*Aim of the task:* Repeat these records exactly, pictures excluded.
* * * * * * * * *
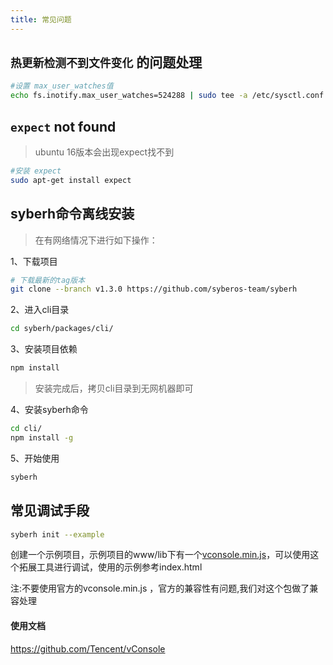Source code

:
 ```yaml
---
title: 常见问题
---
```


## `热更新检测不到文件变化` 的问题处理

```bash
#设置 max_user_watches值
echo fs.inotify.max_user_watches=524288 | sudo tee -a /etc/sysctl.conf && sudo sysctl -p
```

## `expect` not found
> ubuntu 16版本会出现expect找不到

```bash
#安装 expect
sudo apt-get install expect
```

## syberh命令离线安装
> 在有网络情况下进行如下操作：

1、下载项目
```bash
# 下载最新的tag版本
git clone --branch v1.3.0 https://github.com/syberos-team/syberh
```
2、进入cli目录
```bash
cd syberh/packages/cli/
```
3、安装项目依赖
```bash
npm install
```
> 安装完成后，拷贝cli目录到无网机器即可

4、安装syberh命令
```bash
cd cli/
npm install -g
```

5、开始使用
```bash
syberh
```

## 常见调试手段
```bash
syberh init --example
```
创建一个示例项目，示例项目的www/lib下有一个[vconsole.min.js](/js/vconsole.min.js)，可以使用这个拓展工具进行调试，使用的示例参考index.html

注:不要使用官方的vconsole.min.js ，官方的兼容性有问题,我们对这个包做了兼容处理

#### 使用文档
https://github.com/Tencent/vConsole
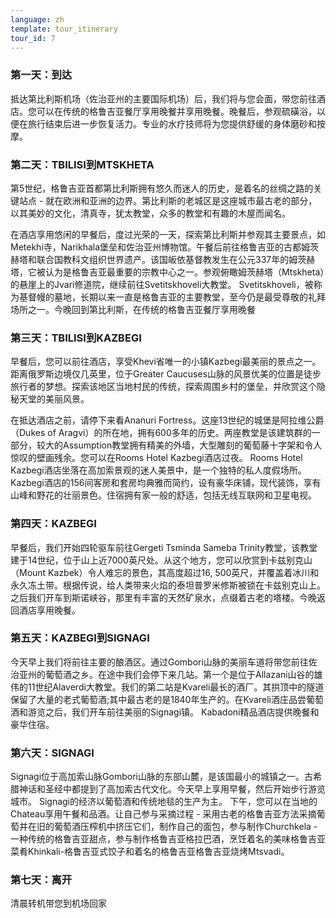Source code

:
 ```yaml
---
language: zh
template: tour_itinerary
tour_id: 7
---
```

### 第一天：到达


抵达第比利斯机场（佐治亚州的主要国际机场）后，我们将与您会面，带您前往酒店。您可以在传统的格鲁吉亚餐厅享用晚餐并享用晚餐。晚餐后，参观硫磺浴，以便在旅行结束后进一步恢复活力。专业的水疗技师将为您提供舒缓的身体磨砂和按摩。

### 第二天：TBILISI到MTSKHETA


第5世纪，格鲁吉亚首都第比利斯拥有悠久而迷人的历史，是着名的丝绸之路的关键站点 \- 就在欧洲和亚洲的边界。第比利斯的老城区是这座城市最古老的部分，以其美妙的文化，清真寺，犹太教堂，众多的教堂和有趣的木屋而闻名。

在酒店享用悠闲的早餐后，度过光荣的一天，探索第比利斯并参观其主要景点，如Metekhi寺，Narikhala堡垒和佐治亚州博物馆。午餐后前往格鲁吉亚的古都姆茨赫塔和联合国教科文组织世界遗产。该国皈依基督教发生在公元337年的姆茨赫塔，它被认为是格鲁吉亚最重要的宗教中心之一。参观俯瞰姆茨赫塔（Mtskheta）的悬崖上的Jvari修道院，继续前往Svetitskhoveli大教堂。
Svetitskhoveli，被称为基督幔的墓地，长期以来一直是格鲁吉亚的主要教堂，至今仍是最受尊敬的礼拜场所之一。今晚回到第比利斯，在传统的格鲁吉亚餐厅享用晚餐

### 第三天：TBILISI到KAZBEGI


早餐后，您可以前往酒店，享受Khevi省唯一的小镇Kazbegi最美丽的景点之一。距离俄罗斯边境仅几英里，位于Greater Caucuses山脉的风景优美的位置是徒步旅行者的梦想。探索该地区当地村民的传统，探索周围乡村的堡垒，并欣赏这个隐秘天堂的美丽风景。

在抵达酒店之前，请停下来看Ananuri Fortress。这座13世纪的城堡是阿拉维公爵（Dukes of Aragvi）的所在地，拥有600多年的历史。两座教堂是该建筑群的一部分，较大的Assumption教堂拥有精美的外墙，大型雕刻的葡萄藤十字架和令人惊叹的壁画残余。您可以在Rooms
Hotel Kazbegi酒店过夜。 Rooms Hotel Kazbegi酒店坐落在高加索景观的迷人美景中，是一个独特的私人度假场所。 Kazbegi酒店的156间客房和套房均典雅而简约，设有豪华床铺，现代装饰，享有山峰和野花的壮丽景色。住宿拥有家一般的舒适，包括无线互联网和卫星电视。

### 第四天：KAZBEGI


早餐后，我们开始四轮驱车前往Gergeti Tsminda Sameba Trinity教堂，该教堂建于14世纪，位于山上近7000英尺处。从这个地方，您可以欣赏到卡兹别克山（Mount
Kazbek）令人难忘的景色，其高度超过16, 500英尺，并覆盖着冰川和永久冻土带。根据传说，给人类带来火焰的泰坦普罗米修斯被锁在卡兹别克山上。之后我们开车到斯诺峡谷，那里有丰富的天然矿泉水，点缀着古老的塔楼。今晚返回酒店享用晚餐。

### 第五天：KAZBEGI到SIGNAGI


今天早上我们将前往主要的酿酒区。通过Gombori山脉的美丽车道将带您前往佐治亚州的葡萄酒之乡。在途中我们会停下来几站。第一个是位于Allazani山谷的雄伟的11世纪Alaverdi大教堂。我们的第二站是Kvareli最长的酒厂。其拱顶中的隧道保留了大量的老式葡萄酒;其中最古老的是1840年生产的。在Kvareli酒庄品尝葡萄酒和游览之后，我们开车前往美丽的Signagi镇。
Kabadoni精品酒店提供晚餐和豪华住宿。

### 第六天：SIGNAGI


Signagi位于高加索山脉Gombori山脉的东部山麓，是该国最小的城镇之一。古希腊神话和圣经中都提到了高加索古代文化。今天早上享用早餐，然后开始步行游览城市。
Signagi的经济以葡萄酒和传统地毯的生产为主。 下午，您可以在当地的Chateau享用午餐和品酒。让自己参与采摘过程 \- 采用古老的格鲁吉亚方法采摘葡萄并在旧的葡萄酒压榨机中挤压它们，制作自己的面包，参与制作Churchkela
\- 一种传统的格鲁吉亚甜点，参与制作格鲁吉亚格拉巴酒，烹饪着名的美味格鲁吉亚菜肴Khinkali\-格鲁吉亚式饺子和着名的格鲁吉亚格鲁吉亚烧烤Mtsvadi。

### 第七天：离开


清晨转机带您到机场回家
* * * * * * * * *
*Written answer:*
Source code

:
 ```yaml
---
title: 常见问题
---
```


## `热更新检测不到文件变化` 的问题处理

```bash
#设置 max_user_watches值
echo fs.inotify.max_user_watches=524288 | sudo tee -a /etc/sysctl.conf && sudo sysctl -p
```

## `expect` not found
> ubuntu 16版本会出现expect找不到

```bash
#安装 expect
sudo apt-get install expect
```

## syberh命令离线安装
> 在有网络情况下进行如下操作：

1、下载项目
```bash
# 下载最新的tag版本
git clone --branch v1.3.0 https://github.com/syberos-team/syberh
```
2、进入cli目录
```bash
cd syberh/packages/cli/
```
3、安装项目依赖
```bash
npm install
```
> 安装完成后，拷贝cli目录到无网机器即可

4、安装syberh命令
```bash
cd cli/
npm install -g
```

5、开始使用
```bash
syberh
```

## 常见调试手段
```bash
syberh init --example
```
创建一个示例项目，示例项目的www/lib下有一个[vconsole.min.js](/js/vconsole.min.js)，可以使用这个拓展工具进行调试，使用的示例参考index.html

注:不要使用官方的vconsole.min.js ，官方的兼容性有问题,我们对这个包做了兼容处理

#### 使用文档
https://github.com/Tencent/vConsole
Source code

:
 ```yaml
---
language: zh
template: tour_itinerary
tour_id: 7
---
```

### 第一天：到达


抵达第比利斯机场（佐治亚州的主要国际机场）后，我们将与您会面，带您前往酒店。您可以在传统的格鲁吉亚餐厅享用晚餐并享用晚餐。晚餐后，参观硫磺浴，以便在旅行结束后进一步恢复活力。专业的水疗技师将为您提供舒缓的身体磨砂和按摩。

### 第二天：TBILISI到MTSKHETA


第5世纪，格鲁吉亚首都第比利斯拥有悠久而迷人的历史，是着名的丝绸之路的关键站点 \- 就在欧洲和亚洲的边界。第比利斯的老城区是这座城市最古老的部分，以其美妙的文化，清真寺，犹太教堂，众多的教堂和有趣的木屋而闻名。

在酒店享用悠闲的早餐后，度过光荣的一天，探索第比利斯并参观其主要景点，如Metekhi寺，Narikhala堡垒和佐治亚州博物馆。午餐后前往格鲁吉亚的古都姆茨赫塔和联合国教科文组织世界遗产。该国皈依基督教发生在公元337年的姆茨赫塔，它被认为是格鲁吉亚最重要的宗教中心之一。参观俯瞰姆茨赫塔（Mtskheta）的悬崖上的Jvari修道院，继续前往Svetitskhoveli大教堂。
Svetitskhoveli，被称为基督幔的墓地，长期以来一直是格鲁吉亚的主要教堂，至今仍是最受尊敬的礼拜场所之一。今晚回到第比利斯，在传统的格鲁吉亚餐厅享用晚餐

### 第三天：TBILISI到KAZBEGI


早餐后，您可以前往酒店，享受Khevi省唯一的小镇Kazbegi最美丽的景点之一。距离俄罗斯边境仅几英里，位于Greater Caucuses山脉的风景优美的位置是徒步旅行者的梦想。探索该地区当地村民的传统，探索周围乡村的堡垒，并欣赏这个隐秘天堂的美丽风景。

在抵达酒店之前，请停下来看Ananuri Fortress。这座13世纪的城堡是阿拉维公爵（Dukes of Aragvi）的所在地，拥有600多年的历史。两座教堂是该建筑群的一部分，较大的Assumption教堂拥有精美的外墙，大型雕刻的葡萄藤十字架和令人惊叹的壁画残余。您可以在Rooms
Hotel Kazbegi酒店过夜。 Rooms Hotel Kazbegi酒店坐落在高加索景观的迷人美景中，是一个独特的私人度假场所。 Kazbegi酒店的156间客房和套房均典雅而简约，设有豪华床铺，现代装饰，享有山峰和野花的壮丽景色。住宿拥有家一般的舒适，包括无线互联网和卫星电视。

### 第四天：KAZBEGI


早餐后，我们开始四轮驱车前往Gergeti Tsminda Sameba Trinity教堂，该教堂建于14世纪，位于山上近7000英尺处。从这个地方，您可以欣赏到卡兹别克山（Mount
Kazbek）令人难忘的景色，其高度超过16, 500英尺，并覆盖着冰川和永久冻土带。根据传说，给人类带来火焰的泰坦普罗米修斯被锁在卡兹别克山上。之后我们开车到斯诺峡谷，那里有丰富的天然矿泉水，点缀着古老的塔楼。今晚返回酒店享用晚餐。

### 第五天：KAZBEGI到SIGNAGI


今天早上我们将前往主要的酿酒区。通过Gombori山脉的美丽车道将带您前往佐治亚州的葡萄酒之乡。在途中我们会停下来几站。第一个是位于Allazani山谷的雄伟的11世纪Alaverdi大教堂。我们的第二站是Kvareli最长的酒厂。其拱顶中的隧道保留了大量的老式葡萄酒;其中最古老的是1840年生产的。在Kvareli酒庄品尝葡萄酒和游览之后，我们开车前往美丽的Signagi镇。
Kabadoni精品酒店提供晚餐和豪华住宿。

### 第六天：SIGNAGI


Signagi位于高加索山脉Gombori山脉的东部山麓，是该国最小的城镇之一。古希腊神话和圣经中都提到了高加索古代文化。今天早上享用早餐，然后开始步行游览城市。
Signagi的经济以葡萄酒和传统地毯的生产为主。 下午，您可以在当地的Chateau享用午餐和品酒。让自己参与采摘过程 \- 采用古老的格鲁吉亚方法采摘葡萄并在旧的葡萄酒压榨机中挤压它们，制作自己的面包，参与制作Churchkela
\- 一种传统的格鲁吉亚甜点，参与制作格鲁吉亚格拉巴酒，烹饪着名的美味格鲁吉亚菜肴Khinkali\-格鲁吉亚式饺子和着名的格鲁吉亚格鲁吉亚烧烤Mtsvadi。

### 第七天：离开


清晨转机带您到机场回家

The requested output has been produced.